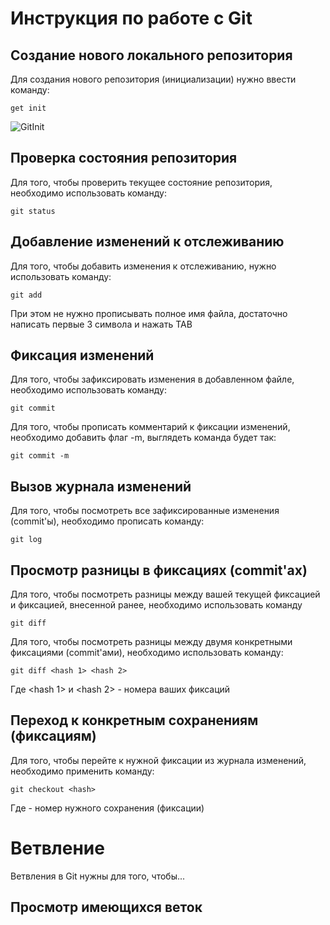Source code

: # **Инструкция по работе с Git**

## Создание нового локального репозитория ##

Для создания нового репозитория (инициализации) нужно ввести команду:

    get init

![GitInit](GitInit.jpg)

## Проверка состояния репозитория

Для того, чтобы проверить текущее состояние репозитория, необходимо использовать команду:

    git status

## Добавление изменений к отслеживанию

Для того, чтобы добавить изменения к отслеживанию, нужно использовать команду:

    git add

При этом не нужно прописывать полное имя файла, достаточно написать первые 3 символа и нажать TAB

## Фиксация изменений

Для того, чтобы зафиксировать изменения в добавленном файле, необходимо использовать команду:

    git commit

Для того, чтобы прописать комментарий к фиксации изменений, необходимо добавить флаг -m, выглядеть команда будет так:

    git commit -m

## Вызов журнала изменений

Для того, чтобы посмотреть все зафиксированные изменения (commit'ы), необходимо прописать команду:

    git log

## Просмотр разницы в фиксациях (commit'ах)

Для того, чтобы посмотреть разницы между вашей текущей фиксацией и  фиксацией, внесенной ранее, необходимо использовать команду 

    git diff

Для того, чтобы посмотреть разницы между двумя конкретными фиксациями (commit'ами), необходимо использовать команду:

    git diff <hash 1> <hash 2>

Где <hash 1> и <hash 2> - номера ваших фиксаций

## Переход к конкретным сохранениям (фиксациям)

Для того, чтобы перейте к нужной фиксации из журнала изменений, необходимо применить команду:

    git checkout <hash>

Где <hash> - номер нужного сохранения (фиксации)

# Ветвление

Ветвления в Git нужны для того, чтобы...

## Просмотр имеющихся веток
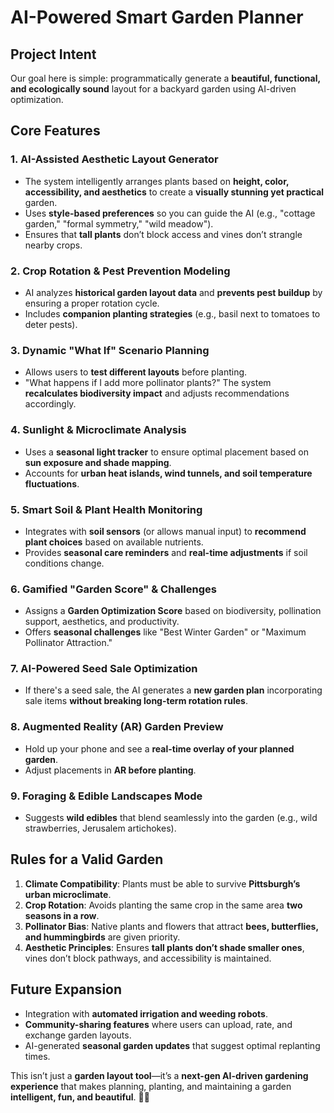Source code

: # AI-Powered Smart Garden Planner

## Project Intent

Our goal here is simple: programmatically generate a **beautiful, functional, and ecologically sound** layout for a backyard garden using AI-driven optimization.

## Core Features

### **1. AI-Assisted Aesthetic Layout Generator**
- The system intelligently arranges plants based on **height, color, accessibility, and aesthetics** to create a **visually stunning yet practical** garden.
- Uses **style-based preferences** so you can guide the AI (e.g., "cottage garden," "formal symmetry," "wild meadow").
- Ensures that **tall plants** don’t block access and vines don’t strangle nearby crops.

### **2. Crop Rotation & Pest Prevention Modeling**
- AI analyzes **historical garden layout data** and **prevents pest buildup** by ensuring a proper rotation cycle.
- Includes **companion planting strategies** (e.g., basil next to tomatoes to deter pests).

### **3. Dynamic "What If" Scenario Planning**
- Allows users to **test different layouts** before planting.
- "What happens if I add more pollinator plants?" The system **recalculates biodiversity impact** and adjusts recommendations accordingly.

### **4. Sunlight & Microclimate Analysis**
- Uses a **seasonal light tracker** to ensure optimal placement based on **sun exposure and shade mapping**.
- Accounts for **urban heat islands, wind tunnels, and soil temperature fluctuations**.

### **5. Smart Soil & Plant Health Monitoring**
- Integrates with **soil sensors** (or allows manual input) to **recommend plant choices** based on available nutrients.
- Provides **seasonal care reminders** and **real-time adjustments** if soil conditions change.

### **6. Gamified "Garden Score" & Challenges**
- Assigns a **Garden Optimization Score** based on biodiversity, pollination support, aesthetics, and productivity.
- Offers **seasonal challenges** like "Best Winter Garden" or "Maximum Pollinator Attraction."

### **7. AI-Powered Seed Sale Optimization**
- If there's a seed sale, the AI generates a **new garden plan** incorporating sale items **without breaking long-term rotation rules**.

### **8. Augmented Reality (AR) Garden Preview**
- Hold up your phone and see a **real-time overlay of your planned garden**.
- Adjust placements in **AR before planting**.

### **9. Foraging & Edible Landscapes Mode**
- Suggests **wild edibles** that blend seamlessly into the garden (e.g., wild strawberries, Jerusalem artichokes).

## Rules for a Valid Garden
1. **Climate Compatibility**: Plants must be able to survive **Pittsburgh’s urban microclimate**.
2. **Crop Rotation**: Avoids planting the same crop in the same area **two seasons in a row**.
3. **Pollinator Bias**: Native plants and flowers that attract **bees, butterflies, and hummingbirds** are given priority.
4. **Aesthetic Principles**: Ensures **tall plants don’t shade smaller ones**, vines don’t block pathways, and accessibility is maintained.

## Future Expansion
- Integration with **automated irrigation and weeding robots**.
- **Community-sharing features** where users can upload, rate, and exchange garden layouts.
- AI-generated **seasonal garden updates** that suggest optimal replanting times.

This isn’t just a **garden layout tool**—it’s a **next-gen AI-driven gardening experience** that makes planning, planting, and maintaining a garden **intelligent, fun, and beautiful**. 🌿✨

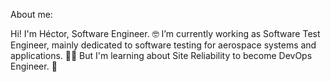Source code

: About me:

Hi! I'm Héctor, Software Engineer. :nerd_face:
I’m currently working as Software Test Engineer, mainly dedicated to software testing for aerospace systems and applications. :technologist:
But I'm learning about Site Reliability to become DevOps Engineer. :rocket:

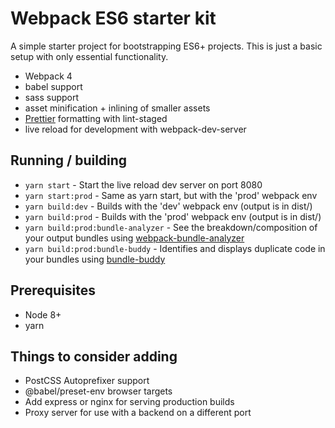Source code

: # Webpack ES6 starter kit

A simple starter project for bootstrapping ES6+ projects.
This is just a basic setup with only essential functionality.

- Webpack 4
- babel support
- sass support
- asset minification + inlining of smaller assets
- [Prettier](https://github.com/prettier/prettier) formatting with lint-staged
- live reload for development with webpack-dev-server

## Running / building

- `yarn start` - Start the live reload dev server on port 8080
- `yarn start:prod` - Same as yarn start, but with the 'prod' webpack env
- `yarn build:dev` - Builds with the 'dev' webpack env (output is in dist/)
- `yarn build:prod` - Builds with the 'prod' webpack env (output is in dist/)
- `yarn build:prod:bundle-analyzer` - See the breakdown/composition of your output bundles using [webpack-bundle-analyzer](https://github.com/webpack-contrib/webpack-bundle-analyzer)
- `yarn build:prod:bundle-buddy` - Identifies and displays duplicate code in your bundles using [bundle-buddy](https://github.com/samccone/bundle-buddy)

## Prerequisites

- Node 8+
- yarn

## Things to consider adding

- PostCSS Autoprefixer support
- @babel/preset-env browser targets
- Add express or nginx for serving production builds
- Proxy server for use with a backend on a different port
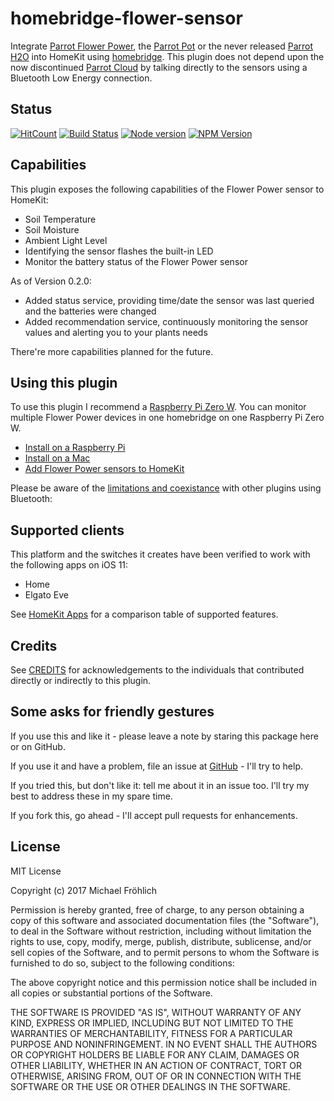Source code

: # homebridge-flower-sensor

Integrate [Parrot Flower Power](https://www.parrot.com/us/connected-garden/parrot-pot#parrot-pot), the [Parrot Pot](https://www.parrot.com/us/connected-garden/parrot-pot#parrot-pot) or the never released [Parrot H2O](http://blog.parrot.com/2015/01/05/ces-2015-flower-power-h2o/) into HomeKit using [homebridge](https://github.com/nfarina/homebridge). This plugin does not depend upon the now discontinued [Parrot Cloud](https://community.smartthings.com/t/parrot-flower-power-discontinued/78929) by talking directly to the sensors using a Bluetooth Low Energy connection.

## Status

[![HitCount](http://hits.dwyl.io/grover/homebridge-flower-sensor.svg)](https://github.com/grover/homebridge-flower-sensor)
[![Build Status](https://travis-ci.org/grover/homebridge-flower-sensor.png?branch=master)](https://travis-ci.org/grover/homebridge-flower-sensor)
[![Node version](https://img.shields.io/node/v/homebridge-flower-sensor.svg?style=flat)](http://nodejs.org/download/)
[![NPM Version](https://badge.fury.io/js/homebridge-flower-sensor.svg?style=flat)](https://npmjs.org/package/homebridge-flower-sensor)

## Capabilities

This plugin exposes the following capabilities of the Flower Power sensor to HomeKit:

* Soil Temperature
* Soil Moisture
* Ambient Light Level
* Identifying the sensor flashes the built-in LED
* Monitor the battery status of the Flower Power sensor

As of Version 0.2.0:

* Added status service, providing time/date the sensor was last queried and the batteries were changed
* Added recommendation service, continuously monitoring the sensor values and alerting you to your plants needs

There're more capabilities planned for the future.

## Using this plugin

To use this plugin I recommend a [Raspberry Pi Zero W](https://www.raspberrypi.org/products/raspberry-pi-zero-w/). You can monitor multiple Flower Power devices in one homebridge on one Raspberry Pi Zero W.

* [Install on a Raspberry Pi](docs/raspberrypi.md)
* [Install on a Mac](docs/macos.md)
* [Add Flower Power sensors to HomeKit](docs/configure.md)

Please be aware of the [limitations and coexistance](docs/limitations.md) with other plugins using Bluetooth:

## Supported clients

This platform and the switches it creates have been verified to work with the following apps on iOS 11:

* Home
* Elgato Eve

See [HomeKit Apps](docs/apps.md) for a comparison table of supported features.

## Credits

See [CREDITS](CREDITS.md) for acknowledgements to the individuals that contributed directly or indirectly to this plugin.

## Some asks for friendly gestures

If you use this and like it - please leave a note by staring this package here or on GitHub.

If you use it and have a problem, file an issue at [GitHub](https://github.com/grover/homebridge-flower-sensor/issues) - I'll try to help.

If you tried this, but don't like it: tell me about it in an issue too. I'll try my best
to address these in my spare time.

If you fork this, go ahead - I'll accept pull requests for enhancements.

## License

MIT License

Copyright (c) 2017 Michael Fröhlich

Permission is hereby granted, free of charge, to any person obtaining a copy
of this software and associated documentation files (the "Software"), to deal
in the Software without restriction, including without limitation the rights
to use, copy, modify, merge, publish, distribute, sublicense, and/or sell
copies of the Software, and to permit persons to whom the Software is
furnished to do so, subject to the following conditions:

The above copyright notice and this permission notice shall be included in all
copies or substantial portions of the Software.

THE SOFTWARE IS PROVIDED "AS IS", WITHOUT WARRANTY OF ANY KIND, EXPRESS OR
IMPLIED, INCLUDING BUT NOT LIMITED TO THE WARRANTIES OF MERCHANTABILITY,
FITNESS FOR A PARTICULAR PURPOSE AND NONINFRINGEMENT. IN NO EVENT SHALL THE
AUTHORS OR COPYRIGHT HOLDERS BE LIABLE FOR ANY CLAIM, DAMAGES OR OTHER
LIABILITY, WHETHER IN AN ACTION OF CONTRACT, TORT OR OTHERWISE, ARISING FROM,
OUT OF OR IN CONNECTION WITH THE SOFTWARE OR THE USE OR OTHER DEALINGS IN THE
SOFTWARE.
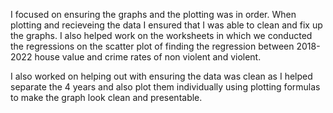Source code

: 
I focused on ensuring the graphs and the plotting was in order. When plotting and recieveing the data I ensured that I was able to clean and fix up the graphs. I also helped work on the worksheets in which we conducted the regressions on the scatter plot of finding the regression between 2018-2022 house value and crime rates of non violent and violent.

I also worked on helping out with ensuring the data was clean as I helped separate the 4 years and also plot them individually using plotting formulas to make the graph look clean and presentable.
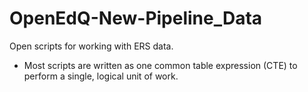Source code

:# OpenEdQ-New-Pipeline_Data
Open scripts for working with ERS data.

- Most scripts are written as one common table expression (CTE) to perform a single, logical unit of work.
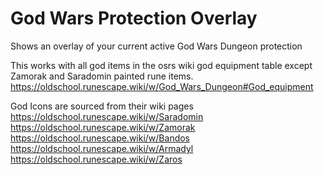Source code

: # God Wars Protection Overlay
Shows an overlay of your current active God Wars Dungeon protection

This works with all god items in the osrs wiki god equipment table except Zamorak and Saradomin painted rune items. 
https://oldschool.runescape.wiki/w/God_Wars_Dungeon#God_equipment 

God Icons are sourced from their wiki pages
https://oldschool.runescape.wiki/w/Saradomin
https://oldschool.runescape.wiki/w/Zamorak
https://oldschool.runescape.wiki/w/Bandos
https://oldschool.runescape.wiki/w/Armadyl
https://oldschool.runescape.wiki/w/Zaros

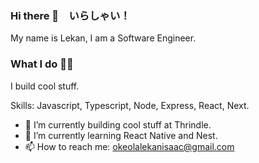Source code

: ### Hi there 👋　いらしゃい！
My name is Lekan, I am a Software Engineer.

### What I do 👷‍♂️
I build cool stuff.

Skills: Javascript, Typescript, Node, Express, React, Next.

- 🔭 I’m currently building cool stuff at Thrindle. 
- 🌱 I’m currently learning React Native and Nest. 
- 📫 How to reach me: okeolalekanisaac@gmail.com

<!-- [![Khallekan's GitHub stats](https://github-readme-stats.vercel.app/api?username=khallekan)](https://github.com/anuraghazra/github-readme-stats) -->

<!--
Here are some ideas to get you started:

- 🔭 I’m currently working on ...
- 🌱 I’m currently learning ...
- 👯 I’m looking to collaborate on ...
- 🤔 I’m looking for help with ...
- 💬 Ask me about ...
- 📫 How to reach me: ...
- 😄 Pronouns: ...
- ⚡ Fun fact: ...
-->
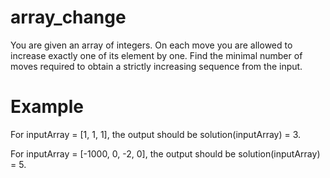 # array_change
You are given an array of integers. On each move you are allowed to increase exactly one of its element by one. Find the minimal number of moves required to obtain a strictly increasing sequence from the input.

# Example


For inputArray = [1, 1, 1], the output should be
solution(inputArray) = 3.

For inputArray = [-1000, 0, -2, 0], the output should be
solution(inputArray) = 5.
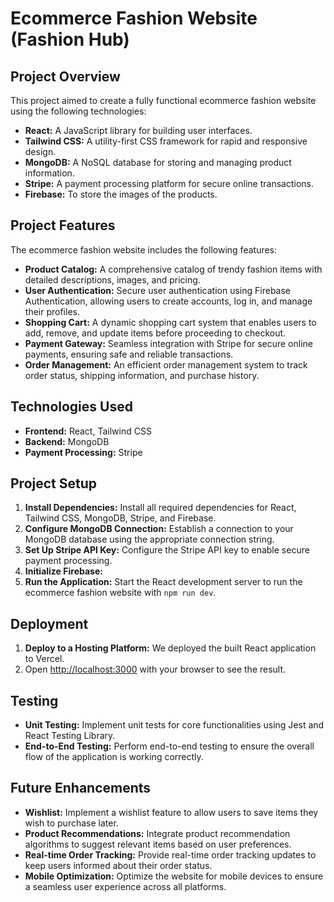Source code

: # Ecommerce Fashion Website (Fashion Hub)

## Project Overview
This project aimed to create a fully functional ecommerce fashion website using the following technologies:

- **React:** A JavaScript library for building user interfaces.
- **Tailwind CSS:** A utility-first CSS framework for rapid and responsive design.
- **MongoDB:** A NoSQL database for storing and managing product information.
- **Stripe:** A payment processing platform for secure online transactions.
- **Firebase:** To store the images of the products.

## Project Features
The ecommerce fashion website includes the following features:

- **Product Catalog:** A comprehensive catalog of trendy fashion items with detailed descriptions, images, and pricing.
- **User Authentication:** Secure user authentication using Firebase Authentication, allowing users to create accounts, log in, and manage their profiles.
- **Shopping Cart:** A dynamic shopping cart system that enables users to add, remove, and update items before proceeding to checkout.
- **Payment Gateway:** Seamless integration with Stripe for secure online payments, ensuring safe and reliable transactions.
- **Order Management:** An efficient order management system to track order status, shipping information, and purchase history.

## Technologies Used
- **Frontend:** React, Tailwind CSS
- **Backend:** MongoDB
- **Payment Processing:** Stripe

## Project Setup
1. **Install Dependencies:** Install all required dependencies for React, Tailwind CSS, MongoDB, Stripe, and Firebase.
2. **Configure MongoDB Connection:** Establish a connection to your MongoDB database using the appropriate connection string.
3. **Set Up Stripe API Key:** Configure the Stripe API key to enable secure payment processing.
4. **Initialize Firebase:** 
5. **Run the Application:** Start the React development server to run the ecommerce fashion website with `npm run dev`.

## Deployment
1. **Deploy to a Hosting Platform:** We deployed the built React application to Vercel.
2. Open [http://localhost:3000](http://localhost:3000) with your browser to see the result.

## Testing
- **Unit Testing:** Implement unit tests for core functionalities using Jest and React Testing Library.
- **End-to-End Testing:** Perform end-to-end testing to ensure the overall flow of the application is working correctly.

## Future Enhancements
- **Wishlist:** Implement a wishlist feature to allow users to save items they wish to purchase later.
- **Product Recommendations:** Integrate product recommendation algorithms to suggest relevant items based on user preferences.
- **Real-time Order Tracking:** Provide real-time order tracking updates to keep users informed about their order status.
- **Mobile Optimization:** Optimize the website for mobile devices to ensure a seamless user experience across all platforms.
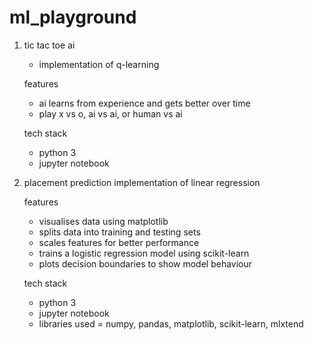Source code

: # ml_playground 

1. tic tac toe ai
   - implementation of q-learning
   
   features
   - ai learns from experience and gets better over time
   - play x vs o, ai vs ai, or human vs ai
   
   tech stack
   - python 3
   - jupyter notebook

3. placement prediction
   implementation of linear regression

   features
   - visualises data using matplotlib
   - splits data into training and testing sets
   - scales features for better performance
   - trains a logistic regression model using scikit-learn
   - plots decision boundaries to show model behaviour

   tech stack
   - python 3
   - jupyter notebook
   - libraries used = numpy, pandas, matplotlib, scikit-learn, mlxtend 
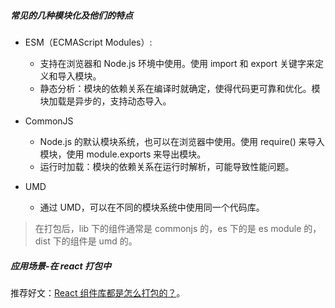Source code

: ##### 常见的几种模块化及他们的特点

-   ESM（ECMAScript Modules）:
    -   支持在浏览器和 Node.js 环境中使用。使用 import 和 export 关键字来定义和导入模块。
    -   静态分析：模块的依赖关系在编译时就确定，使得代码更可靠和优化。模块加载是异步的，支持动态导入。
-   CommonJS
    -   Node.js 的默认模块系统，也可以在浏览器中使用。使用 require() 来导入模块，使用 module.exports 来导出模块。
    -   运行时加载：模块的依赖关系在运行时解析，可能导致性能问题。
-   UMD

    -   通过 UMD，可以在不同的模块系统中使用同一个代码库。

> 在打包后，lib 下的组件通常是 commonjs 的，es 下的是 es module 的，dist 下的组件是 umd 的。

##### 应用场景-在 react 打包中

推荐好文：[React 组件库都是怎么打包的？](https://mp.weixin.qq.com/s/hACjf-QUTC6TRRUs6g3znQ)。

Action item: Could the lines from the top of the material through the line with "- Uses **style-based" be repeated exactly, pictures left out?

Response below:
Source code

: # **Инструкция по работе с Git**

## Создание нового локального репозитория ##

Для создания нового репозитория (инициализации) нужно ввести команду:

    get init

![GitInit](GitInit.jpg)

## Проверка состояния репозитория

Для того, чтобы проверить текущее состояние репозитория, необходимо использовать команду:

    git status

## Добавление изменений к отслеживанию

Для того, чтобы добавить изменения к отслеживанию, нужно использовать команду:

    git add

При этом не нужно прописывать полное имя файла, достаточно написать первые 3 символа и нажать TAB

## Фиксация изменений

Для того, чтобы зафиксировать изменения в добавленном файле, необходимо использовать команду:

    git commit

Для того, чтобы прописать комментарий к фиксации изменений, необходимо добавить флаг -m, выглядеть команда будет так:

    git commit -m

## Вызов журнала изменений

Для того, чтобы посмотреть все зафиксированные изменения (commit'ы), необходимо прописать команду:

    git log

## Просмотр разницы в фиксациях (commit'ах)

Для того, чтобы посмотреть разницы между вашей текущей фиксацией и  фиксацией, внесенной ранее, необходимо использовать команду 

    git diff

Для того, чтобы посмотреть разницы между двумя конкретными фиксациями (commit'ами), необходимо использовать команду:

    git diff <hash 1> <hash 2>

Где <hash 1> и <hash 2> - номера ваших фиксаций

## Переход к конкретным сохранениям (фиксациям)

Для того, чтобы перейте к нужной фиксации из журнала изменений, необходимо применить команду:

    git checkout <hash>

Где <hash> - номер нужного сохранения (фиксации)

# Ветвление

Ветвления в Git нужны для того, чтобы...

## Просмотр имеющихся веток
Source code

: # AI-Powered Smart Garden Planner

## Project Intent

Our goal here is simple: programmatically generate a **beautiful, functional, and ecologically sound** layout for a backyard garden using AI-driven optimization.

## Core Features

### **1. AI-Assisted Aesthetic Layout Generator**
- The system intelligently arranges plants based on **height, color, accessibility, and aesthetics** to create a **visually stunning yet practical** garden.
- Uses **style-based preferences** so you can guide the AI (e.g., "cottage garden," "formal symmetry," "wild meadow").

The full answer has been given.